TRY IT: The line containing "- **Intelligent Summarization**: Claude" marks the end: copy exactly every line from the start of the records below up to and including it, leaving out pictures.

---+---

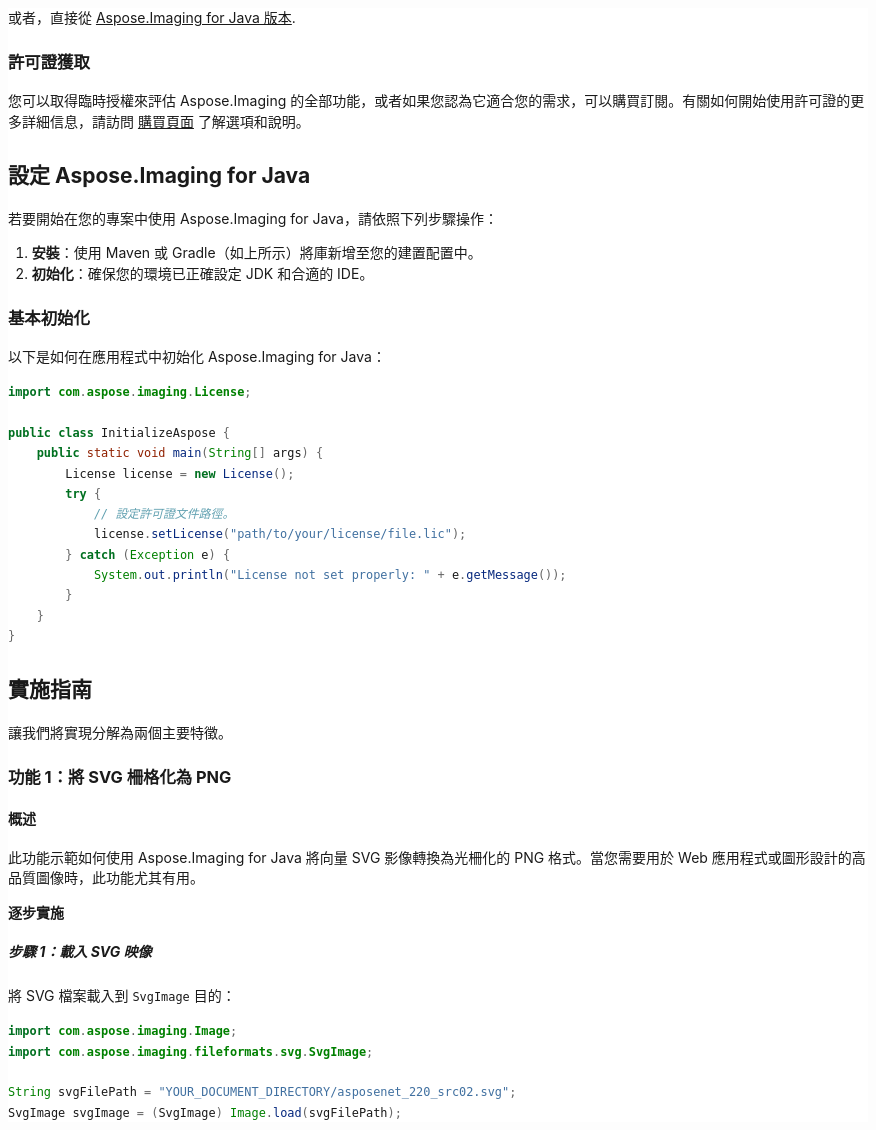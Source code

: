 或者，直接從 [Aspose.Imaging for Java 版本](https://releases。aspose.com/imaging/java/).

### 許可證獲取

您可以取得臨時授權來評估 Aspose.Imaging 的全部功能，或者如果您認為它適合您的需求，可以購買訂閱。有關如何開始使用許可證的更多詳細信息，請訪問 [購買頁面](https://purchase.aspose.com/buy) 了解選項和說明。

## 設定 Aspose.Imaging for Java

若要開始在您的專案中使用 Aspose.Imaging for Java，請依照下列步驟操作：

1. **安裝**：使用 Maven 或 Gradle（如上所示）將庫新增至您的建置配置中。
2. **初始化**：確保您的環境已正確設定 JDK 和合適的 IDE。

### 基本初始化

以下是如何在應用程式中初始化 Aspose.Imaging for Java：

```java
import com.aspose.imaging.License;

public class InitializeAspose {
    public static void main(String[] args) {
        License license = new License();
        try {
            // 設定許可證文件路徑。
            license.setLicense("path/to/your/license/file.lic");
        } catch (Exception e) {
            System.out.println("License not set properly: " + e.getMessage());
        }
    }
}
```

## 實施指南

讓我們將實現分解為兩個主要特徵。

### 功能 1：將 SVG 柵格化為 PNG

#### 概述
此功能示範如何使用 Aspose.Imaging for Java 將向量 SVG 影像轉換為光柵化的 PNG 格式。當您需要用於 Web 應用程式或圖形設計的高品質圖像時，此功能尤其有用。

**逐步實施**

##### 步驟 1：載入 SVG 映像

將 SVG 檔案載入到 `SvgImage` 目的：

```java
import com.aspose.imaging.Image;
import com.aspose.imaging.fileformats.svg.SvgImage;

String svgFilePath = "YOUR_DOCUMENT_DIRECTORY/asposenet_220_src02.svg";
SvgImage svgImage = (SvgImage) Image.load(svgFilePath);
```
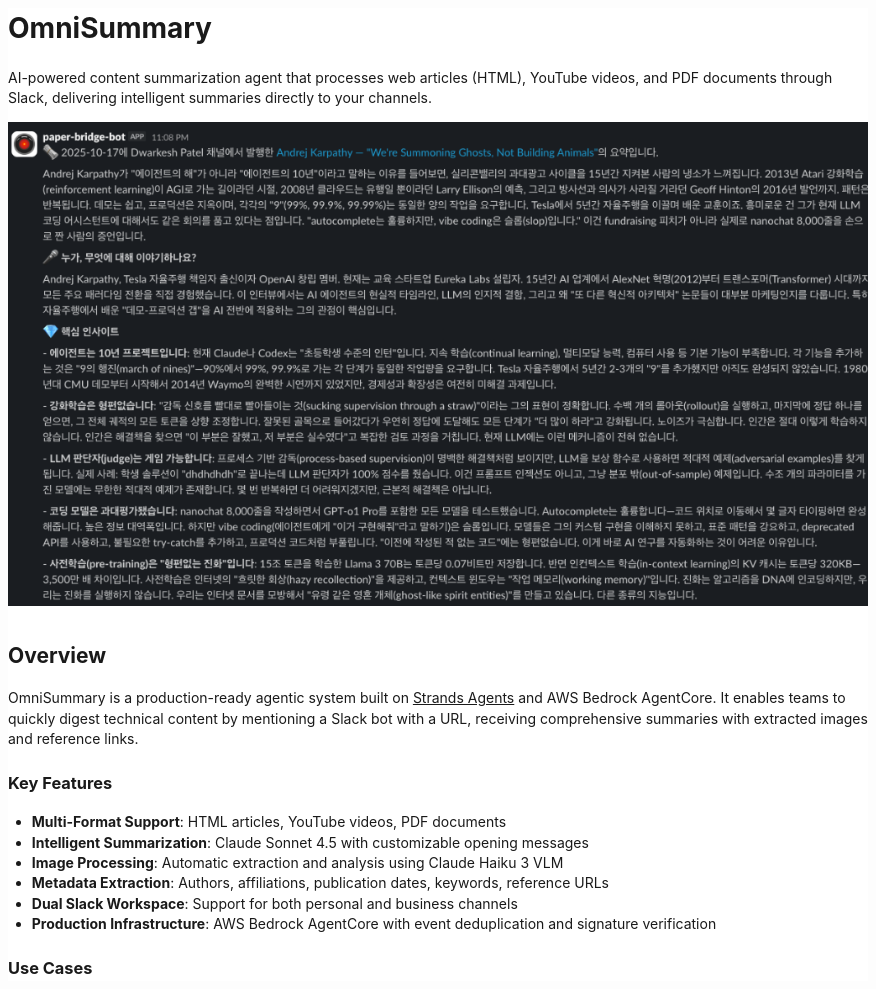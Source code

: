 # OmniSummary

AI-powered content summarization agent that processes web articles (HTML), YouTube videos, and PDF documents through Slack, delivering intelligent summaries directly to your channels.

![Summary Preview](./assets/slack.png)

## Overview

OmniSummary is a production-ready agentic system built on [Strands Agents](https://github.com/anthropics/strands) and AWS Bedrock AgentCore. It enables teams to quickly digest technical content by mentioning a Slack bot with a URL, receiving comprehensive summaries with extracted images and reference links.

### Key Features

- **Multi-Format Support**: HTML articles, YouTube videos, PDF documents
- **Intelligent Summarization**: Claude Sonnet 4.5 with customizable opening messages
- **Image Processing**: Automatic extraction and analysis using Claude Haiku 3 VLM
- **Metadata Extraction**: Authors, affiliations, publication dates, keywords, reference URLs
- **Dual Slack Workspace**: Support for both personal and business channels
- **Production Infrastructure**: AWS Bedrock AgentCore with event deduplication and signature verification

### Use Cases
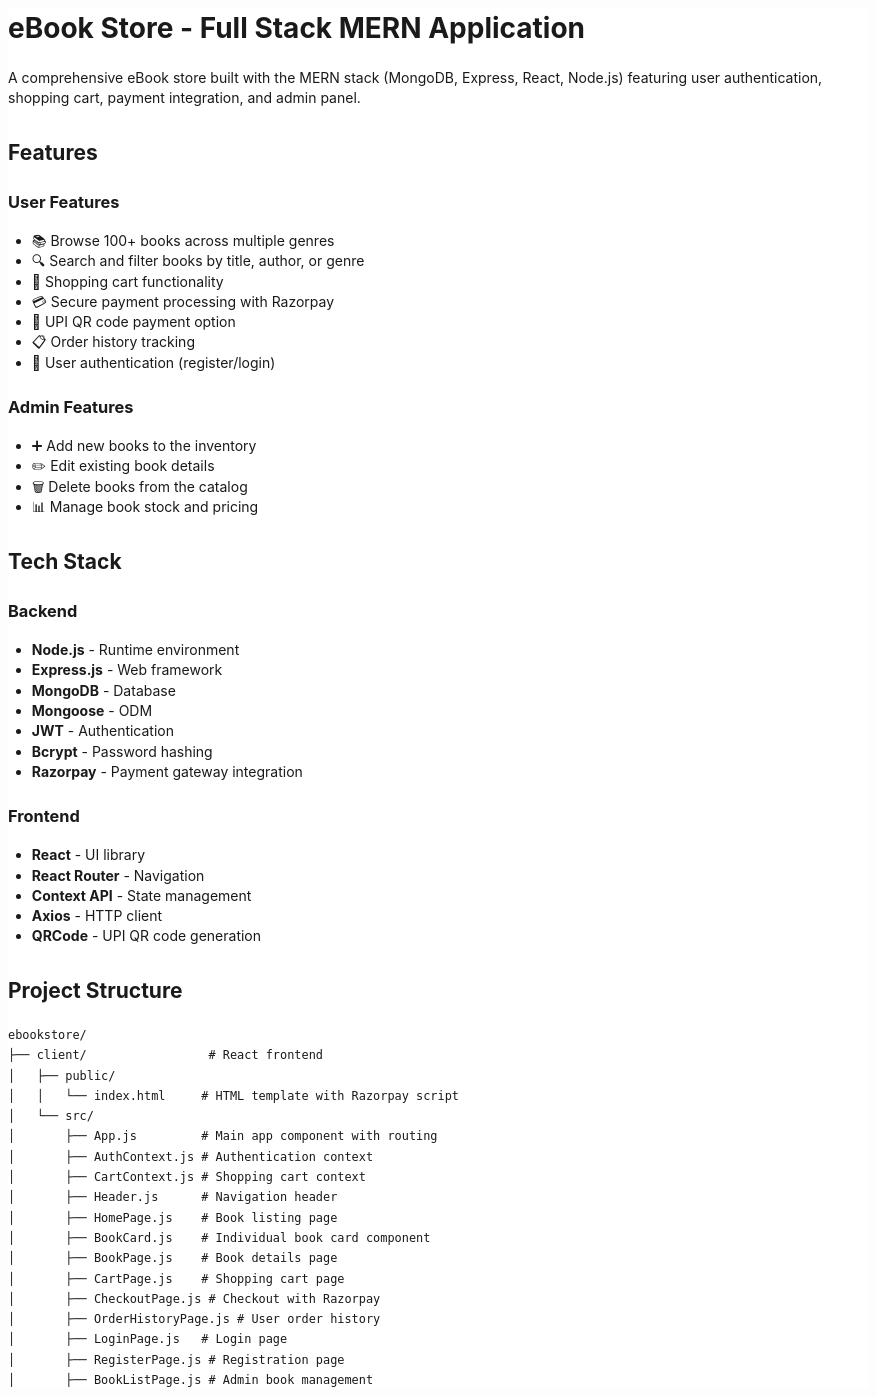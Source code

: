 # eBook Store - Full Stack MERN Application

A comprehensive eBook store built with the MERN stack (MongoDB, Express, React, Node.js) featuring user authentication, shopping cart, payment integration, and admin panel.

## Features

### User Features
- 📚 Browse 100+ books across multiple genres
- 🔍 Search and filter books by title, author, or genre
- 🛒 Shopping cart functionality
- 💳 Secure payment processing with Razorpay
- 📱 UPI QR code payment option
- 📋 Order history tracking
- 🔐 User authentication (register/login)

### Admin Features
- ➕ Add new books to the inventory
- ✏️ Edit existing book details
- 🗑️ Delete books from the catalog
- 📊 Manage book stock and pricing

## Tech Stack

### Backend
- **Node.js** - Runtime environment
- **Express.js** - Web framework
- **MongoDB** - Database
- **Mongoose** - ODM
- **JWT** - Authentication
- **Bcrypt** - Password hashing
- **Razorpay** - Payment gateway integration

### Frontend
- **React** - UI library
- **React Router** - Navigation
- **Context API** - State management
- **Axios** - HTTP client
- **QRCode** - UPI QR code generation

## Project Structure
```
ebookstore/
├── client/                 # React frontend
│   ├── public/
│   │   └── index.html     # HTML template with Razorpay script
│   └── src/
│       ├── App.js         # Main app component with routing
│       ├── AuthContext.js # Authentication context
│       ├── CartContext.js # Shopping cart context
│       ├── Header.js      # Navigation header
│       ├── HomePage.js    # Book listing page
│       ├── BookCard.js    # Individual book card component
│       ├── BookPage.js    # Book details page
│       ├── CartPage.js    # Shopping cart page
│       ├── CheckoutPage.js # Checkout with Razorpay
│       ├── OrderHistoryPage.js # User order history
│       ├── LoginPage.js   # Login page
│       ├── RegisterPage.js # Registration page
│       ├── BookListPage.js # Admin book management
```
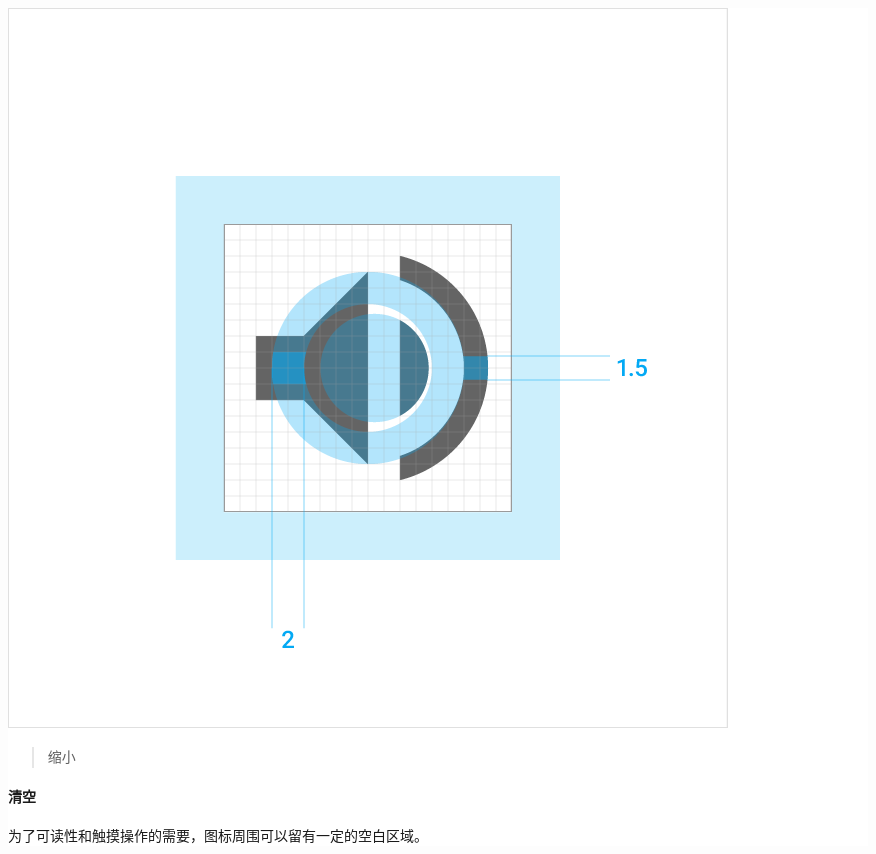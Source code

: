 ![](../images/style_icons_system_anatomy_optical_small.png)

> 缩小


#### 清空

为了可读性和触摸操作的需要，图标周围可以留有一定的空白区域。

---+---

ANSWER SECTION:
Source code

: 或者，直接從 [Aspose.Imaging for Java 版本](https://releases。aspose.com/imaging/java/).

### 許可證獲取

您可以取得臨時授權來評估 Aspose.Imaging 的全部功能，或者如果您認為它適合您的需求，可以購買訂閱。有關如何開始使用許可證的更多詳細信息，請訪問 [購買頁面](https://purchase.aspose.com/buy) 了解選項和說明。

## 設定 Aspose.Imaging for Java

若要開始在您的專案中使用 Aspose.Imaging for Java，請依照下列步驟操作：

1. **安裝**：使用 Maven 或 Gradle（如上所示）將庫新增至您的建置配置中。
2. **初始化**：確保您的環境已正確設定 JDK 和合適的 IDE。

### 基本初始化

以下是如何在應用程式中初始化 Aspose.Imaging for Java：

```java
import com.aspose.imaging.License;

public class InitializeAspose {
    public static void main(String[] args) {
        License license = new License();
        try {
            // 設定許可證文件路徑。
            license.setLicense("path/to/your/license/file.lic");
        } catch (Exception e) {
            System.out.println("License not set properly: " + e.getMessage());
        }
    }
}
```

## 實施指南

讓我們將實現分解為兩個主要特徵。

### 功能 1：將 SVG 柵格化為 PNG

#### 概述
此功能示範如何使用 Aspose.Imaging for Java 將向量 SVG 影像轉換為光柵化的 PNG 格式。當您需要用於 Web 應用程式或圖形設計的高品質圖像時，此功能尤其有用。

**逐步實施**

##### 步驟 1：載入 SVG 映像

將 SVG 檔案載入到 `SvgImage` 目的：

```java
import com.aspose.imaging.Image;
import com.aspose.imaging.fileformats.svg.SvgImage;

String svgFilePath = "YOUR_DOCUMENT_DIRECTORY/asposenet_220_src02.svg";
SvgImage svgImage = (SvgImage) Image.load(svgFilePath);
```
Source code

: # OmniSummary

AI-powered content summarization agent that processes web articles (HTML), YouTube videos, and PDF documents through Slack, delivering intelligent summaries directly to your channels.

![Summary Preview](./assets/slack.png)

## Overview

OmniSummary is a production-ready agentic system built on [Strands Agents](https://github.com/anthropics/strands) and AWS Bedrock AgentCore. It enables teams to quickly digest technical content by mentioning a Slack bot with a URL, receiving comprehensive summaries with extracted images and reference links.

### Key Features

- **Multi-Format Support**: HTML articles, YouTube videos, PDF documents
- **Intelligent Summarization**: Claude Sonnet 4.5 with customizable opening messages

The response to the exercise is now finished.